_What you will do_
Count the lines of the data that have the word "usando", then report the number without anything else.

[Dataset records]
"""

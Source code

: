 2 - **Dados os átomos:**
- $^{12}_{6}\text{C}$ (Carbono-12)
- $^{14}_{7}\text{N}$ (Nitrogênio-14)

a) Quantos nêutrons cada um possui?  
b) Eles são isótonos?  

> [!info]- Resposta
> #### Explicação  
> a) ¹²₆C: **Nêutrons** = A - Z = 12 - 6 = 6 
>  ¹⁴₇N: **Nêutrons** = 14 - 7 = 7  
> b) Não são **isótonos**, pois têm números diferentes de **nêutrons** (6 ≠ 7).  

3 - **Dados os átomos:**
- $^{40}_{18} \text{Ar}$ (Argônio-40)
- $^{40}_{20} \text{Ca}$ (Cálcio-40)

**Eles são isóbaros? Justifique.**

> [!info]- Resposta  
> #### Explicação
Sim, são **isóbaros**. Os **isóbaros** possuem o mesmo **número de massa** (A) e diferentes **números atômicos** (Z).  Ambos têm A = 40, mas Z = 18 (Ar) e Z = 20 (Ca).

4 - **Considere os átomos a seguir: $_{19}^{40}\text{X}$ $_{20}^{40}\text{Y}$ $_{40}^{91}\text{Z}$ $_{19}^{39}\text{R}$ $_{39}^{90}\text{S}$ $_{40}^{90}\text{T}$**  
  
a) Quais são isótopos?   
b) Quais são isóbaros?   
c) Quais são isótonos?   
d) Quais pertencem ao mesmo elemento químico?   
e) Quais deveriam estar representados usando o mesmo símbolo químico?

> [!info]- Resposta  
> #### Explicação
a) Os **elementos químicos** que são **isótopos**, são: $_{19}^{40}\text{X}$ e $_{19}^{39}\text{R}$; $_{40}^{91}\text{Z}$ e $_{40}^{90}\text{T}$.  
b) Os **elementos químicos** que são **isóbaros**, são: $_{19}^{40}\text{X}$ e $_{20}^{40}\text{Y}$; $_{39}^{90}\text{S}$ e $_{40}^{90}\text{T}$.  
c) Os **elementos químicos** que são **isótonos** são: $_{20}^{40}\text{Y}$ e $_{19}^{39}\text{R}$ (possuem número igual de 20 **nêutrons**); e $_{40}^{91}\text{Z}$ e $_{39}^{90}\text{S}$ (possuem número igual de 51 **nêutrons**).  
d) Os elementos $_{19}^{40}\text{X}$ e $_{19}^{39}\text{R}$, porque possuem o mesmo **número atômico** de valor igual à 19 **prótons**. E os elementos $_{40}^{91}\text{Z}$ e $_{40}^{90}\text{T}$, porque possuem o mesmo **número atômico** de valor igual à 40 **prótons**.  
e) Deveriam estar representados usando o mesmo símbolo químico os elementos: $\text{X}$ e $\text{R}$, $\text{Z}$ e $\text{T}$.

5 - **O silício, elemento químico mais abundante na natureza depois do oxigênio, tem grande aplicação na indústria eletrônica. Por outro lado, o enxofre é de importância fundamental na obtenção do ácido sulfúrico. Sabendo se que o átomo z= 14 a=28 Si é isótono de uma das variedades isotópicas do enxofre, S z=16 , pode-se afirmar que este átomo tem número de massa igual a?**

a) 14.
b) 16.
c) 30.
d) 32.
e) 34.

"""

_Exercise output_
2